Pubblicato il 09 settembre 2008 A causa del ritardo con cui vengono rinnovati i Ccnl sorge il problema di inquadrare correttamente, da un punto di vista giuridico, l’indennità di vacanza contrattuale (Ivc) prevista dal Protocollo del 1993. Dopo un periodo di carenza contrattuale di tre mesi dalla data di scadenza del contratto, il lavoratore ha infatti diritto ad un elemento provvisorio della retribuzione. Tale importo varia a seconda del ritardo con cui viene rinnovato il contratto, passando dal 30% del tasso di inflazione programmato, applicato ai minimi contributivi vigenti inclusa la ex indennità di contingenza, nel caso di un ritardo di tre mesi, fino al 50% dell’inflazione programmata per periodi di slittamento maggiori. A questo punto ci si domanda se sia corretto trattenere l’Ivc dall’importo una tantum previsto dal rinnovo contrattuale del settore commercio a copertura del periodo di carenza contrattuale, dal momento che tale accordo non dispone nulla al riguardo.
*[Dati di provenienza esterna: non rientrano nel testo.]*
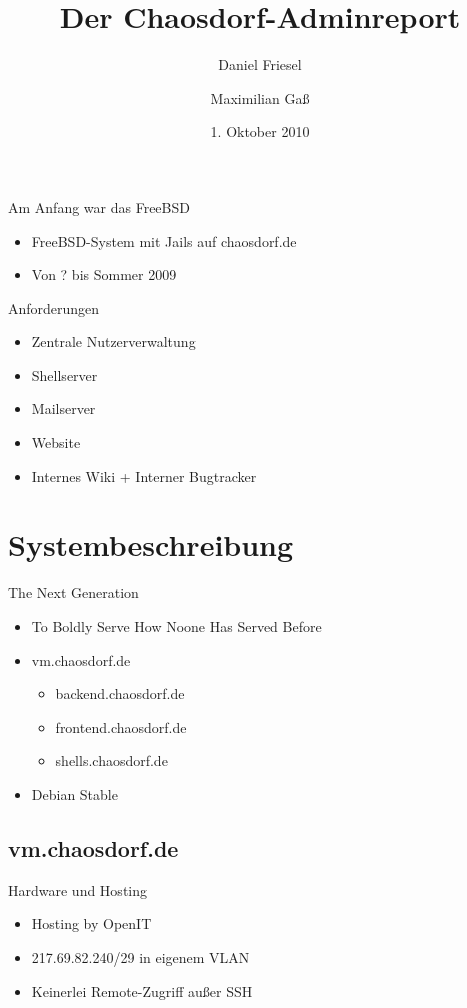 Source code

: \documentclass{beamer}
\title[Der Chaosdorf-Adminreport]
	{Der Chaosdorf-Adminreport}
\author{Daniel Friesel \and Maximilian Gaß}
\institute{Chaosdorf}
\date{1. Oktober 2010}
\begin{document}
\begin{frame}
	\titlepage
\end{frame}


\begin{frame}{Am Anfang war das FreeBSD}
	\begin{itemize}
		\item FreeBSD-System mit Jails auf chaosdorf.de
		\pause \item Von ? bis Sommer 2009
	\end{itemize}
\end{frame}

\begin{frame}{Anforderungen}
	\begin{itemize}
		\item Zentrale Nutzerverwaltung
		\item Shellserver
		\item Mailserver
		\item Website
		\item Internes Wiki + Interner Bugtracker
	\end{itemize}
\end{frame}

\section{Systembeschreibung}

\begin{frame}{The Next Generation}
	\begin{itemize}
		\item To Boldly Serve How Noone Has Served Before
	\end{itemize}
	\begin{itemize}
		\pause \item vm.chaosdorf.de
		\begin{itemize}
			\item backend.chaosdorf.de
			\item frontend.chaosdorf.de
			\item shells.chaosdorf.de
		\end{itemize}
	\end{itemize}
	\begin{itemize}
		\pause \item Debian Stable
	\end{itemize}
\end{frame}


\subsection{vm.chaosdorf.de}
\begin{frame}{Hardware und Hosting}
	\begin{itemize}
		\item Hosting by OpenIT
		\item 217.69.82.240/29 in eigenem VLAN
		\pause \item Keinerlei Remote-Zugriff außer SSH
	\end{itemize}
\end{frame}
\end{document}
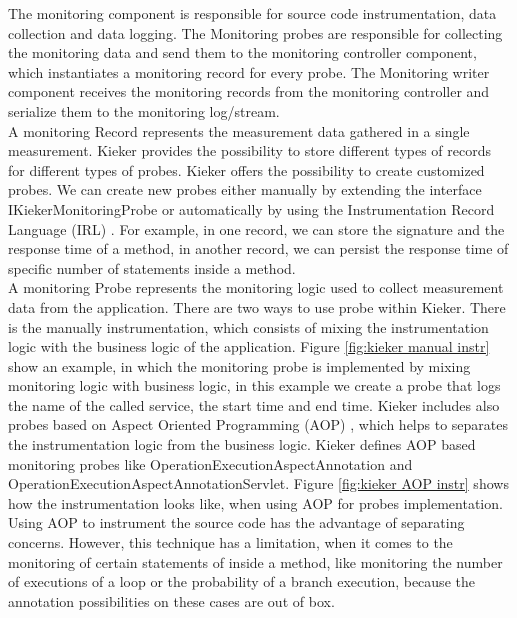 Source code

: The monitoring component is responsible for source code instrumentation, data collection and data logging. The Monitoring probes are responsible for collecting the monitoring data and send them to the monitoring controller component, which instantiates a monitoring record for every probe. The Monitoring writer component receives the monitoring records from the monitoring controller and serialize them to the monitoring log/stream. \\

A monitoring Record represents the measurement data gathered in a single measurement. Kieker provides the possibility to store different types of records for different types of probes. Kieker offers the possibility to create customized probes. We can create new probes either manually by extending the interface IKiekerMonitoringProbe or automatically by using the Instrumentation Record Language (IRL) \cite{jung2013instrumentation}. For example, in one record, we can store the signature and the response time of a method, in another record, we can persist the response time of specific number of statements inside a method.\\

A monitoring Probe represents the monitoring logic used to collect measurement data from the application. There are two ways to use probe within Kieker.  There is the manually instrumentation, which consists of mixing the instrumentation logic with the business logic of the application. Figure \ref{fig:kieker manual instr} show an example, in which the monitoring probe is implemented by mixing monitoring logic with business logic, in this example we create a probe that logs the name of the called service, the start time and end time. Kieker includes also probes based on Aspect Oriented Programming (AOP) \cite{kiczales1997j}, which helps to separates the instrumentation logic from the business logic. Kieker defines AOP based monitoring probes like OperationExecutionAspectAnnotation and OperationExecutionAspectAnnotationServlet. Figure \ref{fig:kieker AOP instr} shows how the instrumentation looks like, when using AOP for probes implementation.\\

Using AOP to instrument the source code has the advantage of separating concerns. However, this technique has a limitation, when it comes to the monitoring of certain statements of inside a method, like monitoring the number of executions of a loop or the probability of a branch execution, because the annotation possibilities on these cases are out of box.\\ 


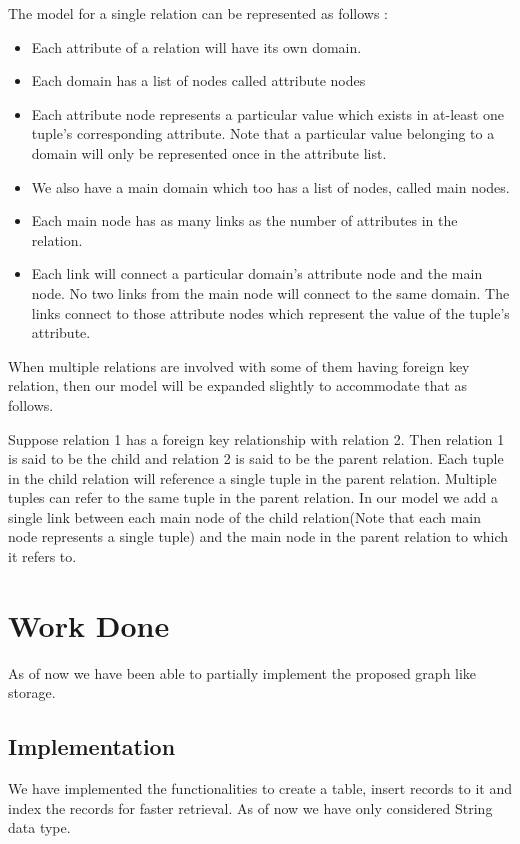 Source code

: \documentclass[12pt, oneside]{book}
\begin{document}
\par The model for a single relation can be represented as follows :
\begin{itemize}
 \item Each attribute of a relation will have its own domain.
 \item Each domain has a list of nodes called attribute nodes
 \item Each attribute node represents a particular value which exists in at-least one tuple's corresponding attribute. Note that a particular value belonging to a domain will only be represented once in the attribute list.
 \item We also have a main domain which too has a list of nodes, called main nodes.
 \item Each main node has as many links as the number of attributes in the relation.
 \item Each link will connect a particular domain's attribute node and the main node. No two links from the main node will connect to the same domain. The links connect to those attribute nodes which represent the value of the tuple's attribute.
\end{itemize}
When multiple relations are involved with some of them having foreign key relation, then our model will be expanded slightly to accommodate that as follows.\\
\par Suppose relation 1 has a foreign key relationship with relation 2. Then relation 1 is said to be the child and relation 2 is said to be the parent relation. Each tuple in the child relation will reference a single tuple in the parent relation. Multiple tuples can refer to the same tuple in the parent relation. In our model we add a single link between each main node of the child relation(Note that each main node represents a single tuple) and the main node in the parent relation to which it refers to.

\chapter{Work Done}
As of now we have been able to partially implement the proposed graph like storage.
\section{Implementation}
We have implemented the functionalities to create a table, insert records to it and index the records for faster retrieval. As of now we have only considered String data type.
\end{document}
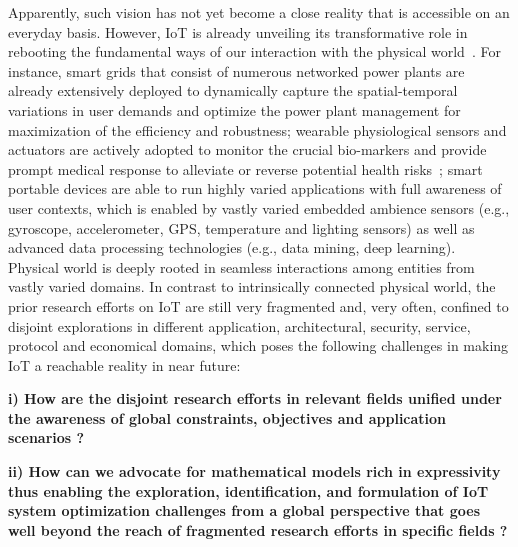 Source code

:  Apparently, such vision has not yet become a close reality that is accessible on an everyday basis. However, IoT is already unveiling its transformative role in rebooting the fundamental ways of our interaction with the physical world~\cite{stankovic2014research,pajic2015attack,fawzi2014secure,clark2016submodularity}. For instance,  smart grids that consist of numerous networked power plants are already extensively deployed to dynamically capture the spatial-temporal variations in user demands and optimize the power plant management for maximization of the efficiency and robustness; wearable physiological sensors and actuators are actively adopted to monitor the crucial bio-markers and provide prompt medical response to alleviate or reverse potential health risks~\cite{bogdan2015cyber,bogdan2015cyber_2,ghorbani2013cyber,xue2016spatio,kumar2013mobile}; smart portable devices are able to run highly varied applications with full awareness of user contexts, which is enabled by vastly varied embedded ambience sensors (e.g., gyroscope, accelerometer, GPS, temperature and lighting sensors) as well as advanced data processing technologies (e.g., data mining, deep learning).\\
\indent Physical world is deeply rooted in seamless interactions among entities from vastly varied domains. In contrast to intrinsically connected physical world, the prior research efforts on IoT are still very fragmented and, very often, confined to disjoint explorations in different application, architectural, security, service, protocol and economical domains, which poses the following challenges in making IoT a reachable reality in near future: 

\noindent\textbf{i) How are the disjoint research efforts in relevant fields unified under the awareness of global constraints, objectives and application scenarios ?} 

\noindent\textbf{ii) How can we advocate for mathematical models rich in expressivity thus enabling the exploration, identification, and formulation of IoT system optimization challenges from a global perspective that goes well beyond the reach of fragmented research efforts in specific fields ? }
Il problema non si pone per tutti quei contratti collettivi in cui si manifesta chiaramente la posizione da adottare in questa specifica circostanza. Per la maggior parte dei contratti, infatti, è previsto che l’importo una tantum vada aggiunto all’indennità prevista dall’accordo del 1993. Per i casi come quello del settore commercio, invece, si può rinviare al riferimento giurisprudenziale offerto dalla sentenza 211/07 della Corte di appello di Firenze. Secondo i giudici fiorentini l’indennità di vacanza contrattuale deve essere sottratta dall’importo degli arretrati previsti dal rinnovo del contratto del commercio. In caso contrario l’Ivc perderebbe la funzione di anticipo degli aumenti a vantaggio di una sorta di funzione sanzionatoria.